## Activity
Write the listing out once more, with every line exactly as it stands.

## Data excerpts

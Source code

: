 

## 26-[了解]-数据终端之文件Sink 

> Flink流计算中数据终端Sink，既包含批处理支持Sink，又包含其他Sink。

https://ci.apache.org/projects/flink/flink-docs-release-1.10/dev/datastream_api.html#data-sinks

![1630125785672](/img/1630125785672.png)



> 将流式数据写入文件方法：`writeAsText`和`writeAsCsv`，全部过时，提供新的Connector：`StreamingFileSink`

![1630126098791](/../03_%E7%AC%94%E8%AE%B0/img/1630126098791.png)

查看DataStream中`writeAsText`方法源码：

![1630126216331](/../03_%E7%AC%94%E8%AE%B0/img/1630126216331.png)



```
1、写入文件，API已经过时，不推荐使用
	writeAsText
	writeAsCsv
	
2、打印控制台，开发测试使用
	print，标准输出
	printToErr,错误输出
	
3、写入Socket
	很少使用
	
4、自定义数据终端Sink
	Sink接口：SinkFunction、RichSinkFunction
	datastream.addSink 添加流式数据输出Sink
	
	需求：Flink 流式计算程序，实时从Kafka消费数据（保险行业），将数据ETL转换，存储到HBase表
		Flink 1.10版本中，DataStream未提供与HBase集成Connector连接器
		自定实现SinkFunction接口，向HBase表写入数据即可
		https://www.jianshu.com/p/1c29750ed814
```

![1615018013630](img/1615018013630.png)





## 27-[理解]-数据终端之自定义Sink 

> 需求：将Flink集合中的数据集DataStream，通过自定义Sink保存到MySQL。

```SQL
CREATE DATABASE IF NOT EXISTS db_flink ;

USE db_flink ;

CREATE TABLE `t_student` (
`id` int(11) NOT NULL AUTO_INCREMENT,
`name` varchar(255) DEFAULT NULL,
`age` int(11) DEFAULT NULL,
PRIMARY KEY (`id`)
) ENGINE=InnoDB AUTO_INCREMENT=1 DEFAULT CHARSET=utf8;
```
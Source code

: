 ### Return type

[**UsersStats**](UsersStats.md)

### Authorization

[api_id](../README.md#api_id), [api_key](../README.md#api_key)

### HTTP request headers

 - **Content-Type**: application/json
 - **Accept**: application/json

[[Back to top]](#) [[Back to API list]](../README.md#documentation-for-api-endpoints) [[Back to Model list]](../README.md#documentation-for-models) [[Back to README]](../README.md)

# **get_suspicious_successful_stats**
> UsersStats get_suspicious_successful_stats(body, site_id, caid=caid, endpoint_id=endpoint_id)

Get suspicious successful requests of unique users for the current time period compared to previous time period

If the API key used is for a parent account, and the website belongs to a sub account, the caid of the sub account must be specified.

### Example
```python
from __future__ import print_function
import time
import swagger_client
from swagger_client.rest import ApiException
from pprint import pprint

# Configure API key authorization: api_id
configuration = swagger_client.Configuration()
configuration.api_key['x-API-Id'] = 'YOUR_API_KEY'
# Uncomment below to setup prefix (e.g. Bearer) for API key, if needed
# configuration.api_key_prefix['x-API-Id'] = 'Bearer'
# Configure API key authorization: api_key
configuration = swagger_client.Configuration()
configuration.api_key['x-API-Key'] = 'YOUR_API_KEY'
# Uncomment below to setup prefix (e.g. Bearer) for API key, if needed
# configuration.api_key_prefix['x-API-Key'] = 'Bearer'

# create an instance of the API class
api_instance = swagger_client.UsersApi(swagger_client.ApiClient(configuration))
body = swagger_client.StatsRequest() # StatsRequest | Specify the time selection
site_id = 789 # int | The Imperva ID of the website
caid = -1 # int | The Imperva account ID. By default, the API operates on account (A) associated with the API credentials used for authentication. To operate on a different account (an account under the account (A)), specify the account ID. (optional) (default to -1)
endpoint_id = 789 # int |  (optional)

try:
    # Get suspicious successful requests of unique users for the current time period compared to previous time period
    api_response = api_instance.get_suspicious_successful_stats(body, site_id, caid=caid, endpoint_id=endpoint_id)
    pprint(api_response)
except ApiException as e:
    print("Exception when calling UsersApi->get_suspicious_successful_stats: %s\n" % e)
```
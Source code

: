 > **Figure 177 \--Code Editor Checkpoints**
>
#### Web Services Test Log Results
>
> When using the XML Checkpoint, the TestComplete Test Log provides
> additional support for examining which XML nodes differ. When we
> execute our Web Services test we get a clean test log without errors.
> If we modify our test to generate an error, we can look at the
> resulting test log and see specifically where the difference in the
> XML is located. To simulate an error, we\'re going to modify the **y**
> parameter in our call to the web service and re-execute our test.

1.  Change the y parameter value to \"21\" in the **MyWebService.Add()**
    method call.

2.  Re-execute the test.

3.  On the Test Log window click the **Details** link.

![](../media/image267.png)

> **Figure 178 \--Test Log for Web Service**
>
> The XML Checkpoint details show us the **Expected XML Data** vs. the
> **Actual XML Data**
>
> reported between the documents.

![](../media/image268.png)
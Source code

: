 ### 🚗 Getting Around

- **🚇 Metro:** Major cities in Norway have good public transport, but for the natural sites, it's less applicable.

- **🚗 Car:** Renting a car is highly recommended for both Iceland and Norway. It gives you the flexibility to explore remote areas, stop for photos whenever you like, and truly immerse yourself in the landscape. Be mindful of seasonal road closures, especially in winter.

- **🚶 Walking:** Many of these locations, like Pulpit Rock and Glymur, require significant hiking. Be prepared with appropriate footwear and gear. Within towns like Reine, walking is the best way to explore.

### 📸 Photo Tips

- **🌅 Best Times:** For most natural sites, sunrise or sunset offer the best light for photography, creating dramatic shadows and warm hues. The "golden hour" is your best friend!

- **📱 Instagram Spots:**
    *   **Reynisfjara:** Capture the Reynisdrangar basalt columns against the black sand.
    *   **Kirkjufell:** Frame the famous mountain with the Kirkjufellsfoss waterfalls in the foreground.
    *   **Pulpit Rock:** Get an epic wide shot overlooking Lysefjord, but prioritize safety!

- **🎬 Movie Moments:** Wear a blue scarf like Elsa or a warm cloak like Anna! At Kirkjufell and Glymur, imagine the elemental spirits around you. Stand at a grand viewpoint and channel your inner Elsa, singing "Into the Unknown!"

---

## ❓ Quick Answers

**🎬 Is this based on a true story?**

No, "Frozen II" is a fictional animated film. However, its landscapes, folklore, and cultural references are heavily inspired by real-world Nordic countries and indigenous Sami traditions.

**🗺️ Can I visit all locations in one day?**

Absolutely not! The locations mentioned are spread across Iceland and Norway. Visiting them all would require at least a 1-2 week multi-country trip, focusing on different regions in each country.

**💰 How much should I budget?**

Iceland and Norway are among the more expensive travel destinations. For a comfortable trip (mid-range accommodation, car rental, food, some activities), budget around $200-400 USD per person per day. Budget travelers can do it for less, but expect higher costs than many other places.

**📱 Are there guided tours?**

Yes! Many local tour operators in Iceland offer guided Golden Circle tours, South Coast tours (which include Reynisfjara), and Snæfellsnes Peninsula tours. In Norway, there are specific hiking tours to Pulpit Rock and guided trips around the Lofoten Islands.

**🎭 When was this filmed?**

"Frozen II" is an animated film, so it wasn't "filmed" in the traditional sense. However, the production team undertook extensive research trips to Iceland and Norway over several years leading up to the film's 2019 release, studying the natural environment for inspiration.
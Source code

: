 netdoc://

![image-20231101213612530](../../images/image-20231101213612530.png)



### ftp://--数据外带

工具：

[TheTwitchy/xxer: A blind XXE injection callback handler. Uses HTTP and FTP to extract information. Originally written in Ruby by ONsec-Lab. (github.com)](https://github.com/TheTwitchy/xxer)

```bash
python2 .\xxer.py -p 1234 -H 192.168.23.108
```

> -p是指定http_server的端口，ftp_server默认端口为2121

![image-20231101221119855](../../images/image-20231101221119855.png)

## Exercise response
Source code

: 

## 26-[了解]-数据终端之文件Sink 

> Flink流计算中数据终端Sink，既包含批处理支持Sink，又包含其他Sink。

https://ci.apache.org/projects/flink/flink-docs-release-1.10/dev/datastream_api.html#data-sinks

![1630125785672](/img/1630125785672.png)



> 将流式数据写入文件方法：`writeAsText`和`writeAsCsv`，全部过时，提供新的Connector：`StreamingFileSink`

![1630126098791](/../03_%E7%AC%94%E8%AE%B0/img/1630126098791.png)

查看DataStream中`writeAsText`方法源码：

![1630126216331](/../03_%E7%AC%94%E8%AE%B0/img/1630126216331.png)



```
1、写入文件，API已经过时，不推荐使用
	writeAsText
	writeAsCsv
	
2、打印控制台，开发测试使用
	print，标准输出
	printToErr,错误输出
	
3、写入Socket
	很少使用
	
4、自定义数据终端Sink
	Sink接口：SinkFunction、RichSinkFunction
	datastream.addSink 添加流式数据输出Sink
	
	需求：Flink 流式计算程序，实时从Kafka消费数据（保险行业），将数据ETL转换，存储到HBase表
		Flink 1.10版本中，DataStream未提供与HBase集成Connector连接器
		自定实现SinkFunction接口，向HBase表写入数据即可
		https://www.jianshu.com/p/1c29750ed814
```

![1615018013630](img/1615018013630.png)





## 27-[理解]-数据终端之自定义Sink 

> 需求：将Flink集合中的数据集DataStream，通过自定义Sink保存到MySQL。

```SQL
CREATE DATABASE IF NOT EXISTS db_flink ;

USE db_flink ;

CREATE TABLE `t_student` (
`id` int(11) NOT NULL AUTO_INCREMENT,
`name` varchar(255) DEFAULT NULL,
`age` int(11) DEFAULT NULL,
PRIMARY KEY (`id`)
) ENGINE=InnoDB AUTO_INCREMENT=1 DEFAULT CHARSET=utf8;
```
Source code

: ### Return type

[**UsersStats**](UsersStats.md)

### Authorization

[api_id](../README.md#api_id), [api_key](../README.md#api_key)

### HTTP request headers

 - **Content-Type**: application/json
 - **Accept**: application/json

[[Back to top]](#) [[Back to API list]](../README.md#documentation-for-api-endpoints) [[Back to Model list]](../README.md#documentation-for-models) [[Back to README]](../README.md)

# **get_suspicious_successful_stats**
> UsersStats get_suspicious_successful_stats(body, site_id, caid=caid, endpoint_id=endpoint_id)

Get suspicious successful requests of unique users for the current time period compared to previous time period

If the API key used is for a parent account, and the website belongs to a sub account, the caid of the sub account must be specified.

### Example
```python
from __future__ import print_function
import time
import swagger_client
from swagger_client.rest import ApiException
from pprint import pprint

# Configure API key authorization: api_id
configuration = swagger_client.Configuration()
configuration.api_key['x-API-Id'] = 'YOUR_API_KEY'
# Uncomment below to setup prefix (e.g. Bearer) for API key, if needed
# configuration.api_key_prefix['x-API-Id'] = 'Bearer'
# Configure API key authorization: api_key
configuration = swagger_client.Configuration()
configuration.api_key['x-API-Key'] = 'YOUR_API_KEY'
# Uncomment below to setup prefix (e.g. Bearer) for API key, if needed
# configuration.api_key_prefix['x-API-Key'] = 'Bearer'

# create an instance of the API class
api_instance = swagger_client.UsersApi(swagger_client.ApiClient(configuration))
body = swagger_client.StatsRequest() # StatsRequest | Specify the time selection
site_id = 789 # int | The Imperva ID of the website
caid = -1 # int | The Imperva account ID. By default, the API operates on account (A) associated with the API credentials used for authentication. To operate on a different account (an account under the account (A)), specify the account ID. (optional) (default to -1)
endpoint_id = 789 # int |  (optional)

try:
    # Get suspicious successful requests of unique users for the current time period compared to previous time period
    api_response = api_instance.get_suspicious_successful_stats(body, site_id, caid=caid, endpoint_id=endpoint_id)
    pprint(api_response)
except ApiException as e:
    print("Exception when calling UsersApi->get_suspicious_successful_stats: %s\n" % e)
```
Source code

: > **Figure 177 \--Code Editor Checkpoints**
>
#### Web Services Test Log Results
>
> When using the XML Checkpoint, the TestComplete Test Log provides
> additional support for examining which XML nodes differ. When we
> execute our Web Services test we get a clean test log without errors.
> If we modify our test to generate an error, we can look at the
> resulting test log and see specifically where the difference in the
> XML is located. To simulate an error, we\'re going to modify the **y**
> parameter in our call to the web service and re-execute our test.

1.  Change the y parameter value to \"21\" in the **MyWebService.Add()**
    method call.

2.  Re-execute the test.

3.  On the Test Log window click the **Details** link.

![](../media/image267.png)

> **Figure 178 \--Test Log for Web Service**
>
> The XML Checkpoint details show us the **Expected XML Data** vs. the
> **Actual XML Data**
>
> reported between the documents.

![](../media/image268.png)
Source code

: ### 🚗 Getting Around

- **🚇 Metro:** Major cities in Norway have good public transport, but for the natural sites, it's less applicable.

- **🚗 Car:** Renting a car is highly recommended for both Iceland and Norway. It gives you the flexibility to explore remote areas, stop for photos whenever you like, and truly immerse yourself in the landscape. Be mindful of seasonal road closures, especially in winter.

- **🚶 Walking:** Many of these locations, like Pulpit Rock and Glymur, require significant hiking. Be prepared with appropriate footwear and gear. Within towns like Reine, walking is the best way to explore.

### 📸 Photo Tips

- **🌅 Best Times:** For most natural sites, sunrise or sunset offer the best light for photography, creating dramatic shadows and warm hues. The "golden hour" is your best friend!

- **📱 Instagram Spots:**
    *   **Reynisfjara:** Capture the Reynisdrangar basalt columns against the black sand.
    *   **Kirkjufell:** Frame the famous mountain with the Kirkjufellsfoss waterfalls in the foreground.
    *   **Pulpit Rock:** Get an epic wide shot overlooking Lysefjord, but prioritize safety!

- **🎬 Movie Moments:** Wear a blue scarf like Elsa or a warm cloak like Anna! At Kirkjufell and Glymur, imagine the elemental spirits around you. Stand at a grand viewpoint and channel your inner Elsa, singing "Into the Unknown!"

---

## ❓ Quick Answers

**🎬 Is this based on a true story?**

No, "Frozen II" is a fictional animated film. However, its landscapes, folklore, and cultural references are heavily inspired by real-world Nordic countries and indigenous Sami traditions.

**🗺️ Can I visit all locations in one day?**

Absolutely not! The locations mentioned are spread across Iceland and Norway. Visiting them all would require at least a 1-2 week multi-country trip, focusing on different regions in each country.

**💰 How much should I budget?**

Iceland and Norway are among the more expensive travel destinations. For a comfortable trip (mid-range accommodation, car rental, food, some activities), budget around $200-400 USD per person per day. Budget travelers can do it for less, but expect higher costs than many other places.

**📱 Are there guided tours?**

Yes! Many local tour operators in Iceland offer guided Golden Circle tours, South Coast tours (which include Reynisfjara), and Snæfellsnes Peninsula tours. In Norway, there are specific hiking tours to Pulpit Rock and guided trips around the Lofoten Islands.

**🎭 When was this filmed?**

"Frozen II" is an animated film, so it wasn't "filmed" in the traditional sense. However, the production team undertook extensive research trips to Iceland and Norway over several years leading up to the film's 2019 release, studying the natural environment for inspiration.
Source code

: netdoc://

![image-20231101213612530](../../images/image-20231101213612530.png)



### ftp://--数据外带

工具：

[TheTwitchy/xxer: A blind XXE injection callback handler. Uses HTTP and FTP to extract information. Originally written in Ruby by ONsec-Lab. (github.com)](https://github.com/TheTwitchy/xxer)

```bash
python2 .\xxer.py -p 1234 -H 192.168.23.108
```

> -p是指定http_server的端口，ftp_server默认端口为2121

![image-20231101221119855](../../images/image-20231101221119855.png)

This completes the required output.